What Happened To Crystal Theobald's Mother?

For those in the horror-flick know, "screen-based" films have already supplanted the kitschy mountaintop held by found footage films since the days of 1999's The Blair Witch Project. Screen-based films present their entire films as computer screens, as if viewers are watching an actual computer, complete with UI, multiple windows, cursors, logins, etc. The subgenre capitalizes on, and portrays, the fears of modernity in a very obvious way: being surveilled, remaining unheard, being disconnected, losing identity, and so on. In an era of multimedia pluralization (i.e., anyone can make a video and get attention), something about "screen-based" films scratches an itch in the psyche of a public intent on self-celebrification.

The most lauded of these films, easily, is 2018's Searching, about a father who uses YouTube, FaceTime, Google, etc., to hunt for his missing daughter. An earlier film, 2014's Unfriended, features a deceased, once-bullied classmate taking vengeance on the living through social media. 

So what if you take both of these films, smash them together, and presto: true story. This is almost precisely the case of the murder of 24-year-old Crystal Theobald in 2006.  

Crystal was driving with her mom, Belinda Lane, and her boyfriend Justin, in Riverside, California, when they stopped at an intersection. Out from a nearby Ford Expedition stepped local gang members looking for a rival gang to "mess with," as the Washington Post describes. They opened fire on Crystal's car, shooting her in the head and igniting mother Belinda Lane's decade-long quest of vengeance.

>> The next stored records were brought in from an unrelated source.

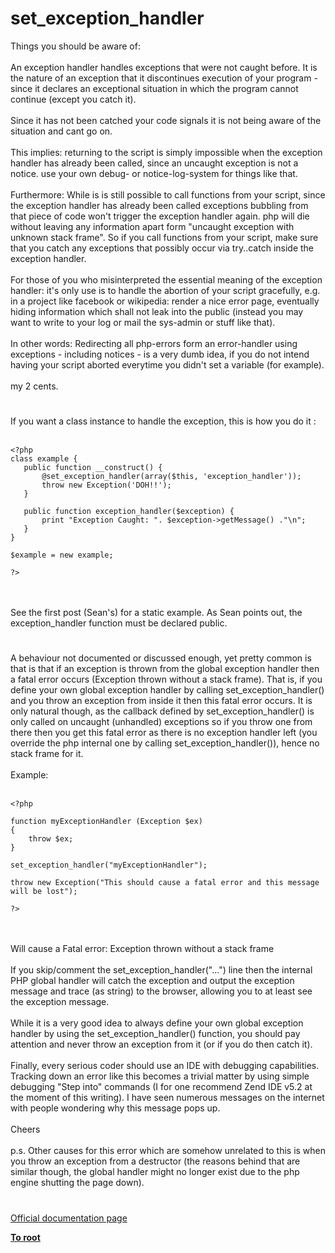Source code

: # set_exception_handler



Things you should be aware of:<br><br>An exception handler handles exceptions that were not caught before. It is the nature of an exception that it discontinues execution of your program - since it declares an exceptional situation in which the program cannot continue (except you catch it).<br><br>Since it has not been catched your code signals it is not being aware of the situation and cant go on.<br><br>This implies: returning to the script is simply impossible when the exception handler has already been called, since an uncaught exception is not a notice. use your own debug- or notice-log-system for things like that.<br><br>Furthermore: While is is still possible to call functions from your script, since the exception handler has already been called exceptions bubbling from that piece of code won&apos;t trigger the exception handler again. php will die without leaving any information apart form "uncaught exception with unknown stack frame". So if you call functions from your script, make sure that you catch any exceptions that possibly occur via try..catch inside the exception handler.<br><br>For those of you who misinterpreted the essential meaning of the exception handler: it&apos;s only use is to handle the abortion of your script gracefully, e.g. in a project like facebook or wikipedia: render a nice error page, eventually hiding information which shall not leak into the public (instead you may want to write to your log or mail the sys-admin or stuff like that).<br><br>In other words: Redirecting all php-errors form an error-handler using exceptions - including notices - is a very dumb idea, if you do not intend having your script aborted everytime you didn&apos;t set a variable (for example).<br><br>my 2 cents.  

#

If you want a class instance to handle the exception, this is how you do it :<br><br>

```
<?php
class example {
   public function __construct() {
       @set_exception_handler(array($this, 'exception_handler'));
       throw new Exception('DOH!!');
   }

   public function exception_handler($exception) {
       print "Exception Caught: ". $exception->getMessage() ."\n";
   }
}

$example = new example;

?>
```
<br><br>See the first post (Sean&apos;s) for a static example.  As Sean points out, the exception_handler function must be declared public.  

#

A behaviour not documented or discussed enough, yet pretty common is that is that if an exception is thrown from the global exception handler then a fatal error occurs (Exception thrown without a stack frame). That is, if you define your own global exception handler by calling set_exception_handler() and you throw an exception from inside it then this fatal error occurs. It is only natural though, as the callback defined by set_exception_handler() is only called on uncaught (unhandled) exceptions so if you throw one from there then you get this fatal error as there is no exception handler left (you override the php internal one by calling set_exception_handler()), hence no stack frame for it.<br><br>Example:<br><br>

```
<?php

function myExceptionHandler (Exception $ex)
{
    throw $ex;
}

set_exception_handler("myExceptionHandler");

throw new Exception("This should cause a fatal error and this message will be lost");

?>
```
<br><br>Will cause a Fatal error: Exception thrown without a stack frame<br><br>If you skip/comment the set_exception_handler("...") line then the internal PHP global handler will catch the exception and output the exception message and trace (as string) to the browser, allowing you to at least see the exception message.<br><br>While it is a very good idea to always define your own global exception handler by using the set_exception_handler() function, you should pay attention and never throw an exception from it (or if you do then catch it).<br><br>Finally, every serious coder should use an IDE with debugging capabilities. Tracking down an error like this becomes a trivial matter by using simple debugging "Step into" commands (I for one recommend Zend IDE v5.2 at the moment of this writing). I have seen numerous messages on the internet with people wondering why this message pops up.<br><br>Cheers<br><br>p.s. Other causes for this error which are somehow unrelated to this is when you throw an exception from a destructor (the reasons behind that are similar though, the global handler might no longer exist due to the php engine shutting the page down).  

#

[Official documentation page](https://www.php.net/manual/en/function.set-exception-handler.php)

**[To root](/README.md)**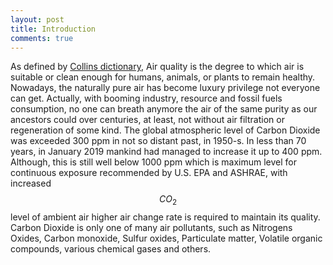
 ```yaml
---
layout: post
title: Introduction
comments: true
---
```


As defined by [Collins dictionary](https://www.collinsdictionary.com/dictionary/english/air-quality), Air quality is the degree to which air is suitable or clean enough for humans, animals, or plants to remain healthy.  
Nowadays, the naturally pure air has become luxury privilege not everyone can get. Actually, with booming industry, resource and fossil fuels consumption, no one can breath anymore the air of the same purity as our ancestors could over centuries, at least, not without air filtration or regeneration of some kind. The global atmospheric level of Carbon Dioxide was exceeded 300 ppm in not so distant past, in 1950-s. In less than 70 years, in January 2019 mankind had managed to increase it up to 400 ppm. Although, this is still well below 1000 ppm which is maximum level for continuous exposure recommended by U.S. EPA and ASHRAE, with increased $$CO_2$$ level of ambient air higher air change rate is required to maintain its quality.  
Carbon Dioxide is only one of many air pollutants, such as Nitrogens Oxides, Carbon monoxide, Sulfur oxides, Particulate matter, Volatile organic compounds, various chemical gases and others.  
 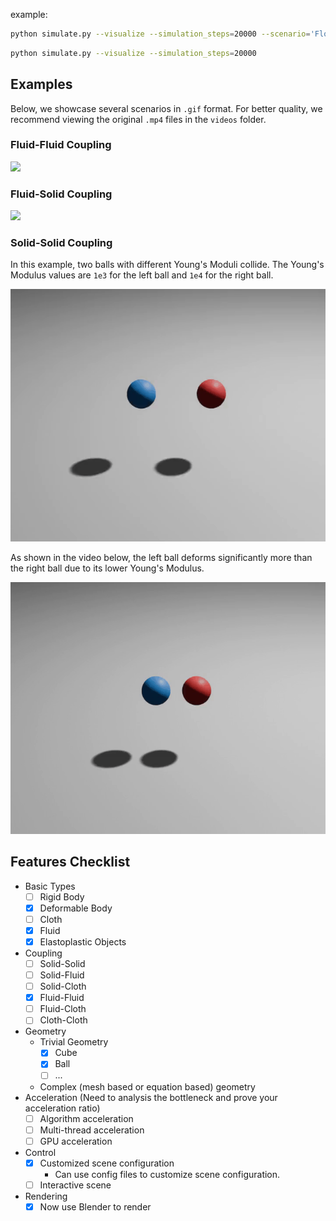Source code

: example:

```bash
python simulate.py --visualize --simulation_steps=20000 --scenario='Flood'
```

```bash
python simulate.py --visualize --simulation_steps=20000
```

## Examples
Below, we showcase several scenarios in `.gif` format. For better quality, we recommend viewing the original `.mp4` files in the `videos` folder.

### Fluid-Fluid Coupling
![](./videos/TwoFluid.gif)

### Fluid-Solid Coupling
![](./videos/Flood.gif)

### Solid-Solid Coupling

In this example, two balls with different Young's Moduli collide. The Young's Modulus values are `1e3` for the left ball and `1e4` for the right ball.

![](./videos/TwoBalls.gif)

As shown in the video below, the left ball deforms significantly more than the right ball due to its lower Young's Modulus.

![](./videos/TwoBalls_extracted.gif)


## Features Checklist

- Basic Types
  - [ ] Rigid Body
  - [x] Deformable Body
  - [ ] Cloth
  - [x] Fluid
  - [x] Elastoplastic Objects
- Coupling
  - [ ] Solid-Solid
  - [ ] Solid-Fluid
  - [ ] Solid-Cloth
  - [x] Fluid-Fluid
  - [ ] Fluid-Cloth
  - [ ] Cloth-Cloth
- Geometry
  - Trivial Geometry
    - [x] Cube
    - [x] Ball
    - [ ] ...
  - Complex (mesh based or equation based) geometry
- Acceleration (Need to analysis the bottleneck and prove your acceleration ratio)
  - [ ] Algorithm acceleration
  - [ ] Multi-thread acceleration
  - [ ] GPU acceleration
- Control
  - [x] Customized scene configuration
    - Can use config files to customize scene configuration.
  - [ ] Interactive scene
- Rendering
  - [x] Now use Blender to render
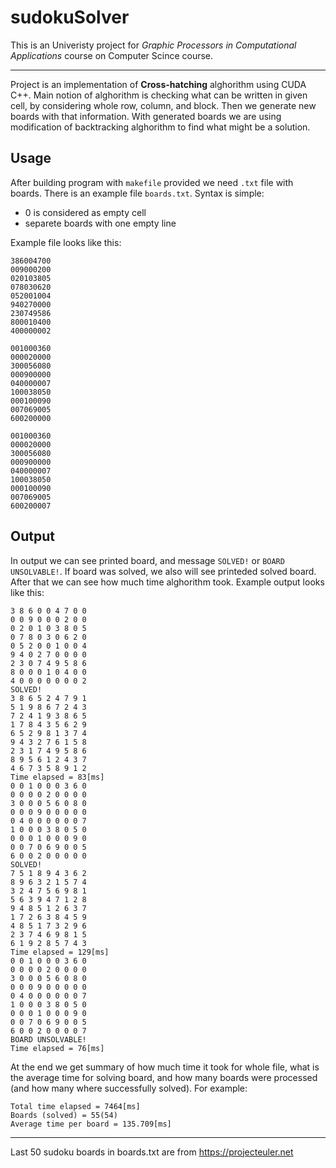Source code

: # sudokuSolver

This is an Univeristy project for *Graphic Processors in Computational Applications* course on Computer Scince course.

---

Project is an implementation of **Cross-hatching** alghorithm using CUDA C++. Main notion of alghorithm is checking what can be written in given cell, by considering whole row, column, and block. Then we generate new boards with that information. With generated boards we are using modification of backtracking alghorithm to find what might be a solution.

## Usage

After building program with `makefile` provided we need `.txt` file with boards. There is an example file `boards.txt`. Syntax is simple:
- 0 is considered as empty cell
- separete boards with one empty line

Example file looks like this:
```
386004700
009000200
020103805
078030620
052001004
940270000
230749586
800010400
400000002

001000360
000020000
300056080
000900000
040000007
100038050
000100090
007069005
600200000

001000360
000020000
300056080
000900000
040000007
100038050
000100090
007069005
600200007
```

## Output

In output we can see printed board, and message `SOLVED!` or `BOARD UNSOLVABLE!`. If board was solved, we also will see printeded solved board. After that we can see how much time alghorithm took. Example output looks like this:
```
3 8 6 0 0 4 7 0 0 
0 0 9 0 0 0 2 0 0 
0 2 0 1 0 3 8 0 5 
0 7 8 0 3 0 6 2 0 
0 5 2 0 0 1 0 0 4 
9 4 0 2 7 0 0 0 0 
2 3 0 7 4 9 5 8 6 
8 0 0 0 1 0 4 0 0 
4 0 0 0 0 0 0 0 2 
SOLVED!
3 8 6 5 2 4 7 9 1 
5 1 9 8 6 7 2 4 3 
7 2 4 1 9 3 8 6 5 
1 7 8 4 3 5 6 2 9 
6 5 2 9 8 1 3 7 4 
9 4 3 2 7 6 1 5 8 
2 3 1 7 4 9 5 8 6 
8 9 5 6 1 2 4 3 7 
4 6 7 3 5 8 9 1 2 
Time elapsed = 83[ms]
0 0 1 0 0 0 3 6 0 
0 0 0 0 2 0 0 0 0 
3 0 0 0 5 6 0 8 0 
0 0 0 9 0 0 0 0 0 
0 4 0 0 0 0 0 0 7 
1 0 0 0 3 8 0 5 0 
0 0 0 1 0 0 0 9 0 
0 0 7 0 6 9 0 0 5 
6 0 0 2 0 0 0 0 0 
SOLVED!
7 5 1 8 9 4 3 6 2 
8 9 6 3 2 1 5 7 4 
3 2 4 7 5 6 9 8 1 
5 6 3 9 4 7 1 2 8 
9 4 8 5 1 2 6 3 7 
1 7 2 6 3 8 4 5 9 
4 8 5 1 7 3 2 9 6 
2 3 7 4 6 9 8 1 5 
6 1 9 2 8 5 7 4 3 
Time elapsed = 129[ms]
0 0 1 0 0 0 3 6 0 
0 0 0 0 2 0 0 0 0 
3 0 0 0 5 6 0 8 0 
0 0 0 9 0 0 0 0 0 
0 4 0 0 0 0 0 0 7 
1 0 0 0 3 8 0 5 0 
0 0 0 1 0 0 0 9 0 
0 0 7 0 6 9 0 0 5 
6 0 0 2 0 0 0 0 7 
BOARD UNSOLVABLE!
Time elapsed = 76[ms]
```

At the end we get summary of how much time it took for whole file, what is the average time for solving board, and how many boards were processed (and how many where successfully solved). For example:
```
Total time elapsed = 7464[ms]
Boards (solved) = 55(54)
Average time per board = 135.709[ms]
```

---
Last 50 sudoku boards in boards.txt are from https://projecteuler.net 
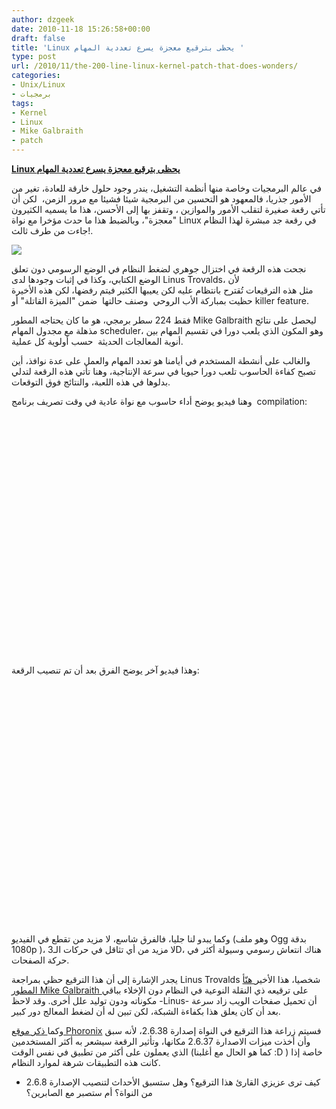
 ```yaml
---
author: dzgeek
date: 2010-11-18 15:26:58+00:00
draft: false
title: 'Linux يحظى بترقيع معجزة يسرع تعددية المهام '
type: post
url: /2010/11/the-200-line-linux-kernel-patch-that-does-wonders/
categories:
- Unix/Linux
- برمجيات
tags:
- Kernel
- Linux
- Mike Galbraith
- patch
---
```


**[Linux يحظى بترقيع معجزة يسرع تعددية المهام](https://www.it-scoop.com/2010/11/the-200-line-linux-kernel-patch-that-does-wonders)**


في عالم البرمجيات وخاصة منها أنظمة التشغيل، يندر وجود حلول خارقة للعادة، تغير من الأمور جذريا، فالمعهود هو التحسين من البرمجية شيئا فشيئا مع مرور الزمن،  لكن أن تأتي رقعة صغيرة لتقلب الأمور والموازين ، وتقفز بها إلى الأحسن، هذا ما يسميه الكثيرون "معجزة"، وبالضبط هذا ما حدث مؤخرا مع نواة Linux في رقعة جد مبشرة لهذا النظام جاءت من طرف ثالث!.

[![](https://www.it-scoop.com/wp-content/uploads/2010/11/kernel_panic-273x300.png)
](https://www.it-scoop.com/2010/11/the-200-line-linux-kernel-patch-that-does-wonders)

نجحت هذه الرقعة في اختزال جوهري لضغط النظام في الوضع الرسومي دون تعلق الوضع الكتابي، وكذا في إثبات وجودها لدى Linus Trovalds، لأن مثل هذه الترقيعات تُقترح بانتظام عليه لكن يعيبها الكثير فيتم رفضها، لكن هذه الأخيرة حظيت بمباركة الأب الروحي  وصنف حالتها  ضمن "الميزة القاتلة" أو killer feature.

فقط 224 سطر برمجي، هو ما كان يحتاجه المطور Mike Galbraith ليحصل على نتائج مذهلة مع مجدول المهام scheduler، وهو المكون الذي يلعب دورا في تقسيم المهام بين أنوية المعالجات الحديثة  حسب أولوية كل عملية.

والغالب على أنشطة المستخدم في أيامنا هو تعدد المهام والعمل على عدة نوافذ، أين تصبح كفاءة الحاسوب تلعب دورا حيويا في سرعة الإنتاجية، وهنا تأتي هذه الرقعة لتدلي بدلوها في هذه اللعبة، والنتائج فوق التوقعات.

وهنا فيديو يوضح أداء حاسوب مع نواة عادية في وقت تصريف برنامج  compilation:

<!-- more -->



<object classid="clsid:d27cdb6e-ae6d-11cf-96b8-444553540000" width="640" codebase="http://download.macromedia.com/pub/shockwave/cabs/flash/swflash.cab#version=6,0,40,0" height="385"><embed src="http://www.youtube.com/v/uk70SeGA7pg?fs=1&hl=fr_FR" allowscriptaccess="always" height="385" width="640" allowfullscreen="true" type="application/x-shockwave-flash"></embed></object>

وهذا فيديو آخر يوضح الفرق بعد أن تم تنصيب الرقعة:



<object classid="clsid:d27cdb6e-ae6d-11cf-96b8-444553540000" width="640" codebase="http://download.macromedia.com/pub/shockwave/cabs/flash/swflash.cab#version=6,0,40,0" height="385"><embed src="http://www.youtube.com/v/prxInRdaNfc?fs=1&hl=fr_FR" allowscriptaccess="always" height="385" width="640" allowfullscreen="true" type="application/x-shockwave-flash"></embed></object>

وكما يبدو لنا جليا، فالفرق شاسع، لا مزيد من تقطع في الفيديو (وهو ملف Ogg بدقة 1080p )، لا مزيد من أي تثاقل في حركات الـ3D، هناك انتعاش رسومي وسيولة أكثر في حركة الصفحات.

يجدر الإشارة إلى أن هذا الترقيع حظي بمراجعة Linus Trovalds شخصيا، هذا الأخير[ هنّأ المطور Mike Galbraith ](http://marc.info/?l=linux-kernel&m=128979084506774&w=2)على ترقيعه ذي النقلة النوعية في النظام دون الإخلاء بباقي مكوناته ودون توليد علل أخرى. وقد لاحظ -Linus- أن تحميل صفحات الويب زاد سرعة بعد أن كان يعلق هذا بكفاءة الشبكة، لكن تبين له أن لضغط المعالج دور كبير.

وكما[ ذكر موقع Phoronix](http://www.phoronix.com/scan.php?page=article&item=linux_2637_video&num=2) فسيتم زراعة هذا الترقيع في النواة إصدارة 2.6.38، لأنه سبق وأن أخذت ميزات الاصدارة 2.6.37 مكانها، وتأثير الرقعة سيشعر به أكثر المستخدمين الذي يعملون على أكثر من تطبيق في نفس الوقت (كما هو الحال مع أغلبنا :D ) خاصة إذا كانت هذه التطبيقات شرهة لموارد النظام.

- كيف ترى عزيزي القارئ هذا الترقيع؟ وهل ستسبق الأحداث لتنصيب الإصدارة 2.6.8 من النواة؟ أم ستصبر مع الصابرين؟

Driven by vengeance, attaining closure

The last thing Lane told her daughter was, "Baby girl, I promise you if it takes my last breath, I will get them; I promise you, you will have justice." And indeed, she was right. As recently as 2020, the final suspect in the case, 31-year-old William Sotelo, was sentenced to 22 years after being tracked down in Mexico, as the Independent says. As the Press Enterprise says, ten others were convicted of various charges related to the crime, including gunman Julio Heredia, who was sentenced to life without parole in 2011.

All of this stems from Lane using now-defunct MySpace to lure and hunt down the killers. As the Daily Mail says, she recruited her niece Jaimie to make an online profile under the name "Angel" to pose as Lane's deceased daughter, Crystal. They chatted with the criminals, tracked them down, and collaborated with authorities to get the job done. 

Lane admits to being motivated by vengeance above all else, to the point where she wanted to murder the offenders. There is little word about how she is doing now; after all, the final criminal in the case was only recently convicted. We can assume that after such a long ordeal, it will take some time for her to readjust to a normal life. This sentiment was echoed by Riverside Police Sgt. Rick Wheeler, who said, "I'm just glad the family can have some peace. It puts another layer of closure on this."